In recent years, service using a non-contact proximity-type communication method such as, typically, a non-contact IC card and the like has become widespread rapidly. The non-contact proximity-type communication method is a bi-directional communication technique whose maximum communication distance is approximately 10 cm and which utilizes an electromagnetic field, acting as communication medium, having carrier frequency of 13.56 MHz. When such a non-contact proximity-type communication interface is implemented on a mobile information terminal such as a smart phone, tablet-type terminal, note-type personal computer and the like, the mobile information terminal can perform high-speed data communication with another mobile information terminal by simply placing the terminals in proximity to each other, and thereby, various services can be achieved.
Incidentally, in a mobile information terminal including a non-contact proximity-type communication interface, a device to perform communication with other terminals is generally placed on a single specific surface of a terminal body. For example, a smart phone having Felica (Trademark), a magnetic substance and coil are placed on a rear surface of a terminal body. Furthermore, in a note-type personal computer having Felica (Trademark) similarly, a magnetic substance and coil are placed on a palm rest of a terminal.

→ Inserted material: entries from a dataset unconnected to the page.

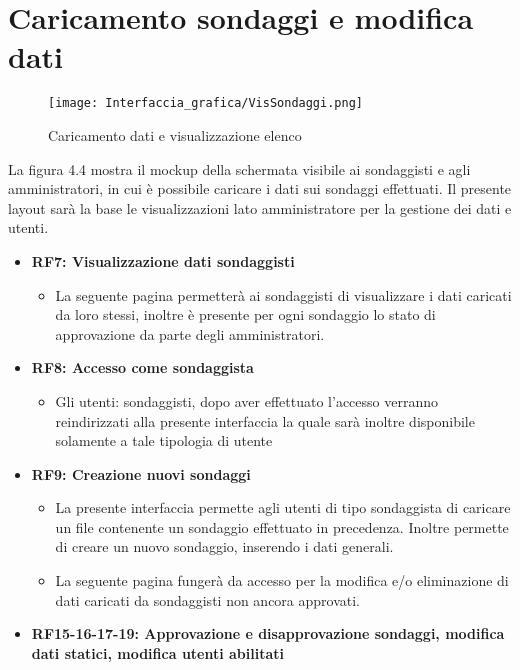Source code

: \section{Caricamento sondaggi e modifica dati}
    \label{fig:4.4}
    \begin{figure}[H]
        \center
        \texttt{[image: Interfaccia\_grafica/VisSondaggi.png]}
        \caption{Caricamento dati e visualizzazione elenco}
    \end{figure} 
    La figura 4.4 mostra il mockup della schermata visibile ai sondaggisti e agli amministratori, in cui è possibile caricare i dati sui sondaggi effettuati.\newline
    Il presente layout sarà la base le visualizzazioni lato amministratore per la gestione dei dati e utenti.
    \begin{itemize}
        \item \textbf{RF7: Visualizzazione dati sondaggisti} \begin{itemize}
            \item La seguente pagina permetterà ai sondaggisti di visualizzare i dati caricati da loro stessi, inoltre è presente per ogni sondaggio lo stato di approvazione da parte degli amministratori.
        \end{itemize}
        \item \textbf{RF8: Accesso come sondaggista} \begin{itemize}
            \item Gli utenti: sondaggisti, dopo aver effettuato l'accesso verranno reindirizzati alla presente interfaccia la quale sarà inoltre disponibile solamente a tale tipologia di utente
        \end{itemize}
        \item \textbf{RF9: Creazione nuovi sondaggi} \begin{itemize}
            \item La presente interfaccia permette agli utenti di tipo sondaggista di caricare un file contenente un sondaggio effettuato in precedenza. Inoltre permette di creare un nuovo sondaggio, inserendo i dati generali.
            \item La seguente pagina fungerà da accesso per la modifica e/o eliminazione di dati caricati da sondaggisti non ancora approvati.
        \end{itemize}
        \item \textbf{RF15-16-17-19: Approvazione e disapprovazione sondaggi, modifica dati statici, modifica utenti abilitati} \begin{itemize}

\end{itemize}
\end{itemize}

BRIEF DESCRIPTION OF THE DRAWINGS

A general architecture that implements the various features of the embodiments will now be described with reference to the drawings. The drawings and the associated descriptions are provided to illustrate the embodiments and not to limit the scope of the invention.

FIG. 1 is a perspective view illustrating an exterior of a mobile information terminal comprising a non-contact proximity-type communication apparatus of first embodiment.

FIG. 2A is a rear view of the mobile information terminal comprising the non-contact proximity-type communication apparatus shown in FIG. 1.

FIG. 2B is a side view of the mobile information terminal comprising the non-contact proximity-type communication apparatus shown in FIG. 1.

FIG. 3 is a side view illustrating the enlarged non-contact proximity-type communication apparatus shown in FIG. 1.

FIG. 4 is a view used to explain an electromagnetic coupling action of the non-contact proximity-type communication apparatus shown in FIG. 3.

FIG. 5 is a side view illustrating a structure of a non-contact proximity-type communication apparatus of second embodiment.

FIG. 6 a view used to explain an electromagnetic coupling action of the non-contact proximity-type communication apparatus shown in FIG. 5.

FIG. 7 is a perspective view illustrating an exterior of a mobile information terminal comprising a non-contact proximity-type communication apparatus of third embodiment.

FIG. 8 is a perspective view illustrating the enlarged non-contact proximity-type communication apparatus shown in FIG. 7.

FIG. 9 is a perspective view illustrating a structure of a non-contact proximity-type communication apparatus of fourth embodiment.

FIG. 10 is a perspective view illustrating a note-type personal computer comprising a non-contact proximity-type communication apparatus of fifth embodiment.

FIG. 11 is a perspective view illustrating a note-type personal computer comprising a non-contact proximity-type communication apparatus of sixth embodiment.

FIG. 12 is a perspective view illustrating an enlarged main part of a note-type personal computer comprising a non-contact proximity-type communication apparatus of seventh embodiment.

FIG. 13 is a side view illustrating a structure of a non-contact proximity-type communication apparatus of eighth embodiment.

FIG. 14 is a side view illustrating a structure of a non-contact proximity-type communication apparatus of ninth embodiment.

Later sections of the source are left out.